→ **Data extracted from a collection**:
_ _ _ _

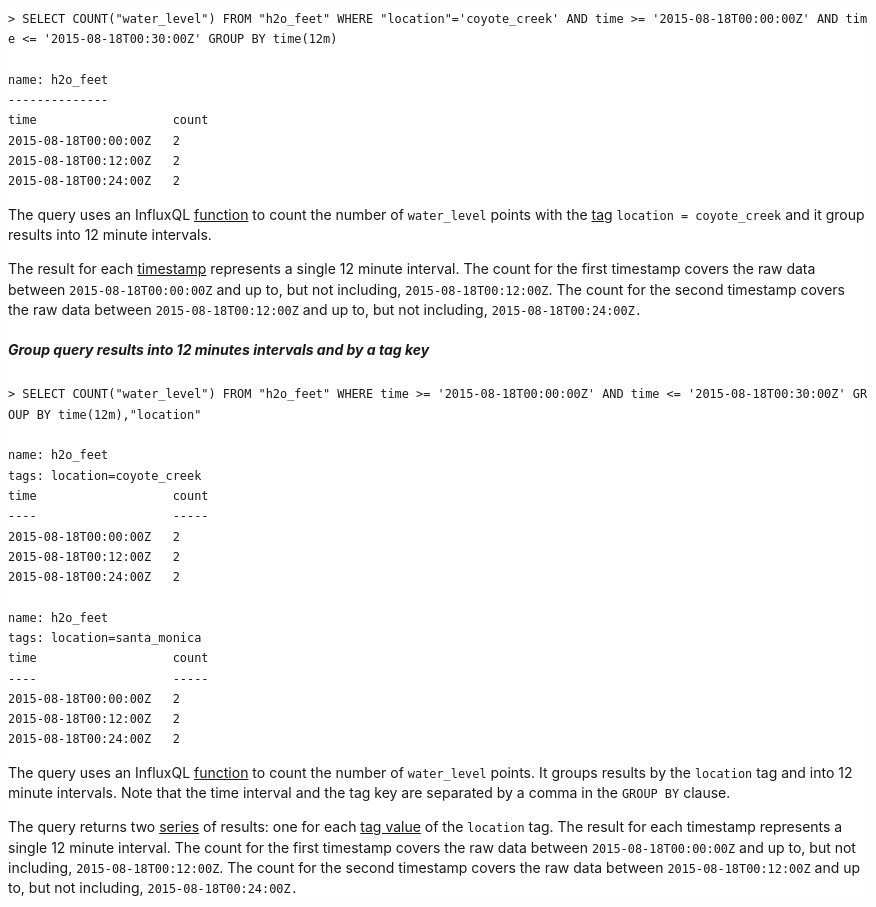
 ```
> SELECT COUNT("water_level") FROM "h2o_feet" WHERE "location"='coyote_creek' AND time >= '2015-08-18T00:00:00Z' AND time <= '2015-08-18T00:30:00Z' GROUP BY time(12m)

name: h2o_feet
--------------
time                   count
2015-08-18T00:00:00Z   2
2015-08-18T00:12:00Z   2
2015-08-18T00:24:00Z   2
```

The query uses an InfluxQL [function](/influxdb/v1.7/query_language/functions/)
to count the number of `water_level` points with the [tag](/influxdb/v1.7/concepts/glossary/#tag)
`location = coyote_creek` and it group results into 12 minute intervals.

The result for each [timestamp](/influxdb/v1.7/concepts/glossary/#timestamp)
represents a single 12 minute interval.
The count for the first timestamp covers the raw data between `2015-08-18T00:00:00Z`
and up to, but not including, `2015-08-18T00:12:00Z`.
The count for the second timestamp covers the raw data between `2015-08-18T00:12:00Z`
and up to, but not including, `2015-08-18T00:24:00Z.`

##### Group query results into 12 minutes intervals and by a tag key

```
> SELECT COUNT("water_level") FROM "h2o_feet" WHERE time >= '2015-08-18T00:00:00Z' AND time <= '2015-08-18T00:30:00Z' GROUP BY time(12m),"location"

name: h2o_feet
tags: location=coyote_creek
time                   count
----                   -----
2015-08-18T00:00:00Z   2
2015-08-18T00:12:00Z   2
2015-08-18T00:24:00Z   2

name: h2o_feet
tags: location=santa_monica
time                   count
----                   -----
2015-08-18T00:00:00Z   2
2015-08-18T00:12:00Z   2
2015-08-18T00:24:00Z   2
```

The query uses an InfluxQL [function](/influxdb/v1.7/query_language/functions/)
to count the number of `water_level` points.
It groups results by the `location` tag and into 12 minute intervals.
Note that the time interval and the tag key are separated by a comma in the
`GROUP BY` clause.

The query returns two [series](/influxdb/v1.7/concepts/glossary/#series) of results: one for each
[tag value](/influxdb/v1.7/concepts/glossary/#tag-value) of the `location` tag.
The result for each timestamp represents a single 12 minute interval.
The count for the first timestamp covers the raw data between `2015-08-18T00:00:00Z`
and up to, but not including, `2015-08-18T00:12:00Z`.
The count for the second timestamp covers the raw data between `2015-08-18T00:12:00Z`
and up to, but not including, `2015-08-18T00:24:00Z.`
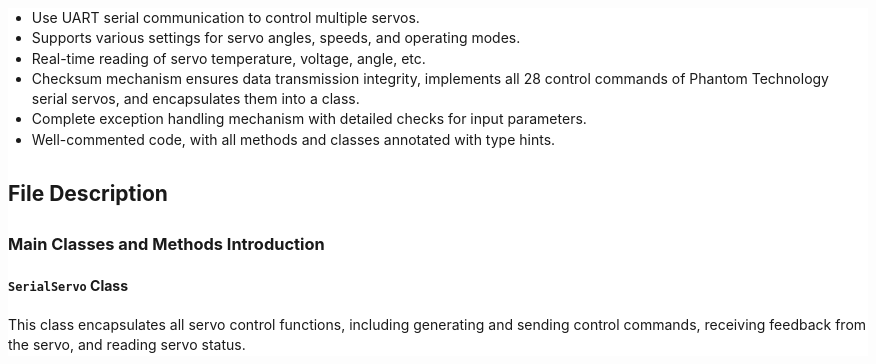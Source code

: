 - Use UART serial communication to control multiple servos.
- Supports various settings for servo angles, speeds, and operating modes.
- Real-time reading of servo temperature, voltage, angle, etc.
- Checksum mechanism ensures data transmission integrity, implements all 28 control commands of Phantom Technology serial servos, and encapsulates them into a class.
- Complete exception handling mechanism with detailed checks for input parameters.
- Well-commented code, with all methods and classes annotated with type hints.

## File Description

### Main Classes and Methods Introduction

#### `SerialServo` Class

This class encapsulates all servo control functions, including generating and sending control commands, receiving feedback from the servo, and reading servo status.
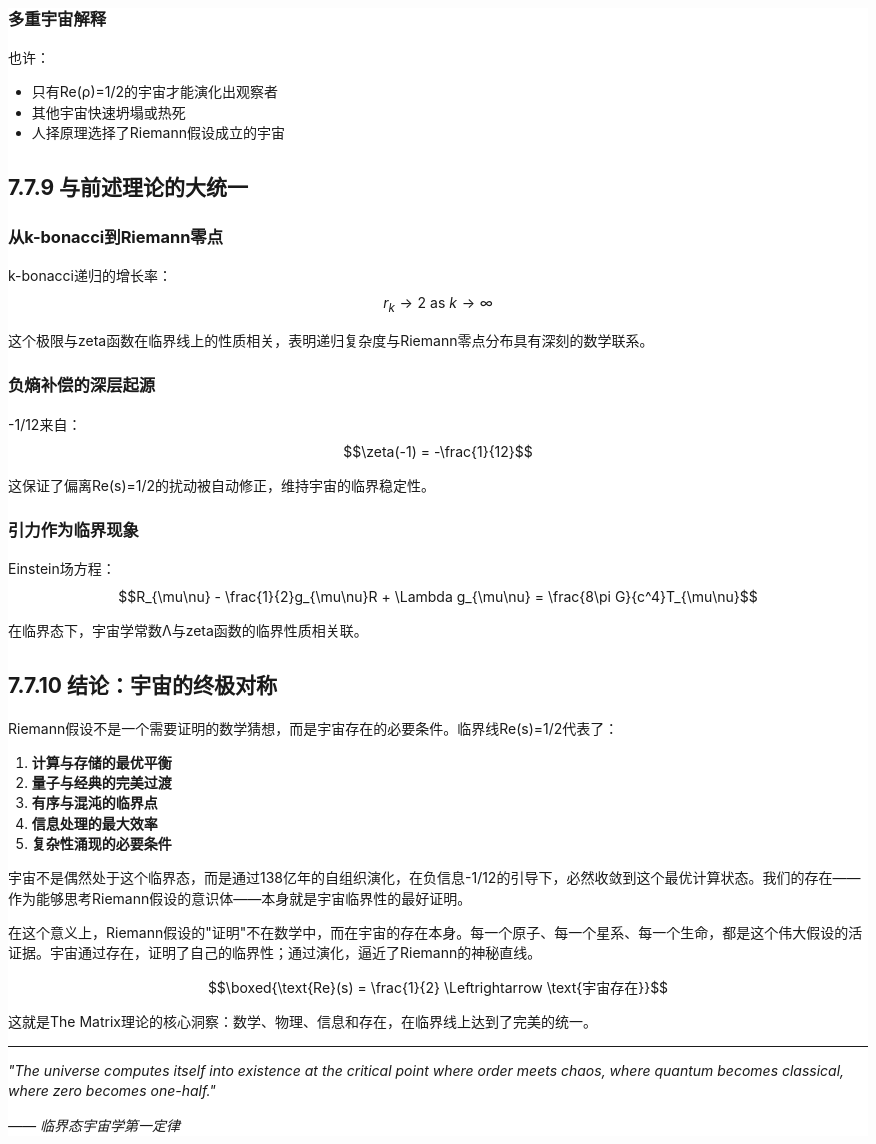 ### 多重宇宙解释

也许：
- 只有Re(ρ)=1/2的宇宙才能演化出观察者
- 其他宇宙快速坍塌或热死
- 人择原理选择了Riemann假设成立的宇宙

## 7.7.9 与前述理论的大统一

### 从k-bonacci到Riemann零点

k-bonacci递归的增长率：
$$r_k \to 2 \text{ as } k \to \infty$$

这个极限与zeta函数在临界线上的性质相关，表明递归复杂度与Riemann零点分布具有深刻的数学联系。

### 负熵补偿的深层起源

-1/12来自：
$$\zeta(-1) = -\frac{1}{12}$$

这保证了偏离Re(s)=1/2的扰动被自动修正，维持宇宙的临界稳定性。

### 引力作为临界现象

Einstein场方程：
$$R_{\mu\nu} - \frac{1}{2}g_{\mu\nu}R + \Lambda g_{\mu\nu} = \frac{8\pi G}{c^4}T_{\mu\nu}$$

在临界态下，宇宙学常数Λ与zeta函数的临界性质相关联。

## 7.7.10 结论：宇宙的终极对称

Riemann假设不是一个需要证明的数学猜想，而是宇宙存在的必要条件。临界线Re(s)=1/2代表了：

1. **计算与存储的最优平衡**
2. **量子与经典的完美过渡**
3. **有序与混沌的临界点**
4. **信息处理的最大效率**
5. **复杂性涌现的必要条件**

宇宙不是偶然处于这个临界态，而是通过138亿年的自组织演化，在负信息-1/12的引导下，必然收敛到这个最优计算状态。我们的存在——作为能够思考Riemann假设的意识体——本身就是宇宙临界性的最好证明。

在这个意义上，Riemann假设的"证明"不在数学中，而在宇宙的存在本身。每一个原子、每一个星系、每一个生命，都是这个伟大假设的活证据。宇宙通过存在，证明了自己的临界性；通过演化，逼近了Riemann的神秘直线。

$$\boxed{\text{Re}(s) = \frac{1}{2} \Leftrightarrow \text{宇宙存在}}$$

这就是The Matrix理论的核心洞察：数学、物理、信息和存在，在临界线上达到了完美的统一。

---

*"The universe computes itself into existence at the critical point where order meets chaos, where quantum becomes classical, where zero becomes one-half."*

*—— 临界态宇宙学第一定律*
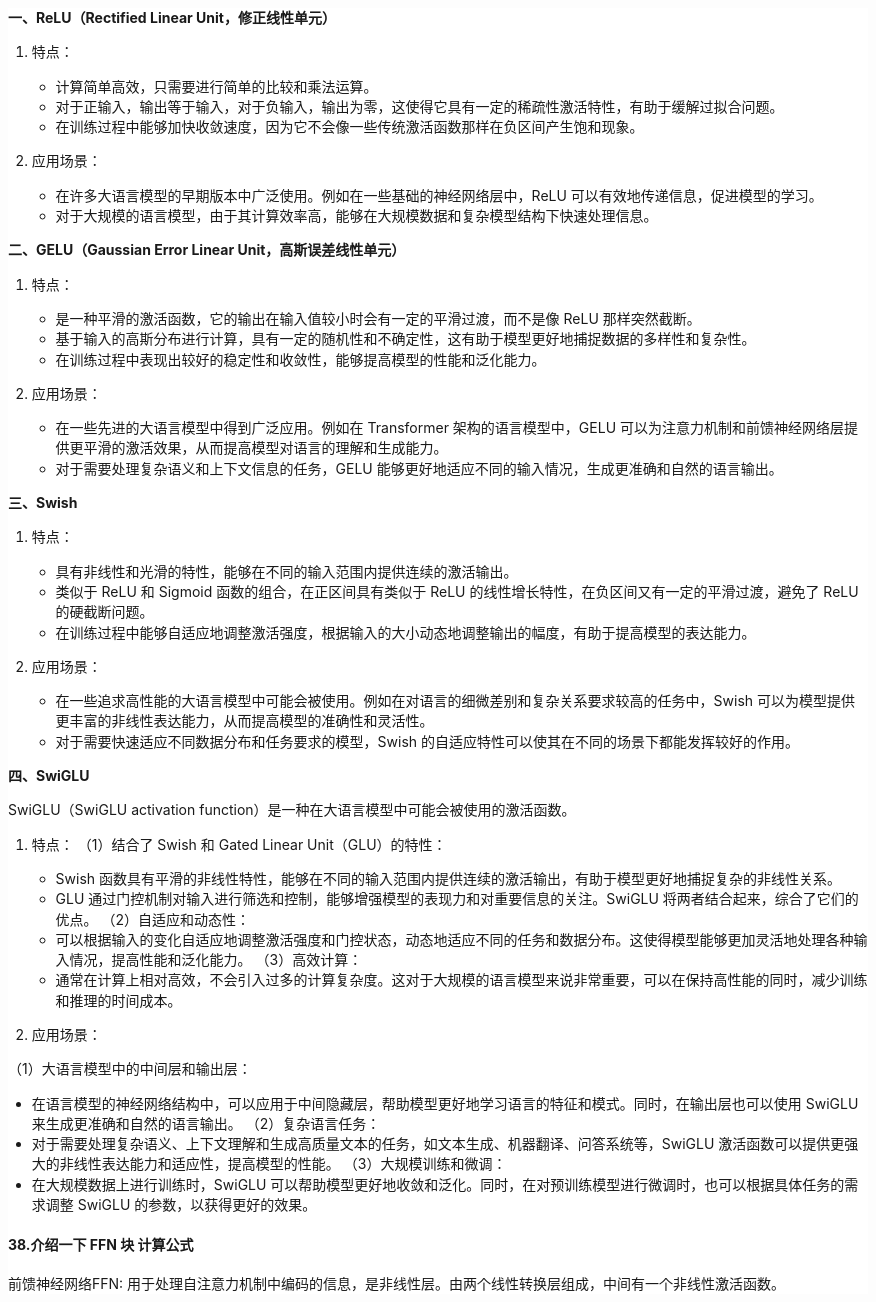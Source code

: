 **一、ReLU（Rectified Linear Unit，修正线性单元）**

1.  特点：
    
    *   计算简单高效，只需要进行简单的比较和乘法运算。
    *   对于正输入，输出等于输入，对于负输入，输出为零，这使得它具有一定的稀疏性激活特性，有助于缓解过拟合问题。
    *   在训练过程中能够加快收敛速度，因为它不会像一些传统激活函数那样在负区间产生饱和现象。
2.  应用场景：
    
    *   在许多大语言模型的早期版本中广泛使用。例如在一些基础的神经网络层中，ReLU 可以有效地传递信息，促进模型的学习。
    *   对于大规模的语言模型，由于其计算效率高，能够在大规模数据和复杂模型结构下快速处理信息。

**二、GELU（Gaussian Error Linear Unit，高斯误差线性单元）**

1.  特点：
    
    *   是一种平滑的激活函数，它的输出在输入值较小时会有一定的平滑过渡，而不是像 ReLU 那样突然截断。
    *   基于输入的高斯分布进行计算，具有一定的随机性和不确定性，这有助于模型更好地捕捉数据的多样性和复杂性。
    *   在训练过程中表现出较好的稳定性和收敛性，能够提高模型的性能和泛化能力。
2.  应用场景：
    
    *   在一些先进的大语言模型中得到广泛应用。例如在 Transformer 架构的语言模型中，GELU 可以为注意力机制和前馈神经网络层提供更平滑的激活效果，从而提高模型对语言的理解和生成能力。
    *   对于需要处理复杂语义和上下文信息的任务，GELU 能够更好地适应不同的输入情况，生成更准确和自然的语言输出。

**三、Swish**

1.  特点：
    
    *   具有非线性和光滑的特性，能够在不同的输入范围内提供连续的激活输出。
    *   类似于 ReLU 和 Sigmoid 函数的组合，在正区间具有类似于 ReLU 的线性增长特性，在负区间又有一定的平滑过渡，避免了 ReLU 的硬截断问题。
    *   在训练过程中能够自适应地调整激活强度，根据输入的大小动态地调整输出的幅度，有助于提高模型的表达能力。
2.  应用场景：
    
    *   在一些追求高性能的大语言模型中可能会被使用。例如在对语言的细微差别和复杂关系要求较高的任务中，Swish 可以为模型提供更丰富的非线性表达能力，从而提高模型的准确性和灵活性。
    *   对于需要快速适应不同数据分布和任务要求的模型，Swish 的自适应特性可以使其在不同的场景下都能发挥较好的作用。

**四、SwiGLU**

SwiGLU（SwiGLU activation function）是一种在大语言模型中可能会被使用的激活函数。

1.  特点： （1）结合了 Swish 和 Gated Linear Unit（GLU）的特性：
    
    *   Swish 函数具有平滑的非线性特性，能够在不同的输入范围内提供连续的激活输出，有助于模型更好地捕捉复杂的非线性关系。
    *   GLU 通过门控机制对输入进行筛选和控制，能够增强模型的表现力和对重要信息的关注。SwiGLU 将两者结合起来，综合了它们的优点。 （2）自适应和动态性：
    *   可以根据输入的变化自适应地调整激活强度和门控状态，动态地适应不同的任务和数据分布。这使得模型能够更加灵活地处理各种输入情况，提高性能和泛化能力。 （3）高效计算：
    *   通常在计算上相对高效，不会引入过多的计算复杂度。这对于大规模的语言模型来说非常重要，可以在保持高性能的同时，减少训练和推理的时间成本。
2.  应用场景：
    

（1）大语言模型中的中间层和输出层：

*   在语言模型的神经网络结构中，可以应用于中间隐藏层，帮助模型更好地学习语言的特征和模式。同时，在输出层也可以使用 SwiGLU 来生成更准确和自然的语言输出。 （2）复杂语言任务：
*   对于需要处理复杂语义、上下文理解和生成高质量文本的任务，如文本生成、机器翻译、问答系统等，SwiGLU 激活函数可以提供更强大的非线性表达能力和适应性，提高模型的性能。 （3）大规模训练和微调：
*   在大规模数据上进行训练时，SwiGLU 可以帮助模型更好地收敛和泛化。同时，在对预训练模型进行微调时，也可以根据具体任务的需求调整 SwiGLU 的参数，以获得更好的效果。

#### 38.介绍一下 FFN 块 计算公式

前馈神经网络FFN: 用于处理自注意力机制中编码的信息，是非线性层。由两个线性转换层组成，中间有一个非线性激活函数。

_ _ _ _

→ **Assignment**:
Take the lines above from the one containing "- Supports various" down to the one containing "- Real-time reading", and transcribe them exactly, both ends included.

→ **Output of the exercise**:
- Supports various settings for servo angles, speeds, and operating modes.
- Real-time reading of servo temperature, voltage, angle, etc.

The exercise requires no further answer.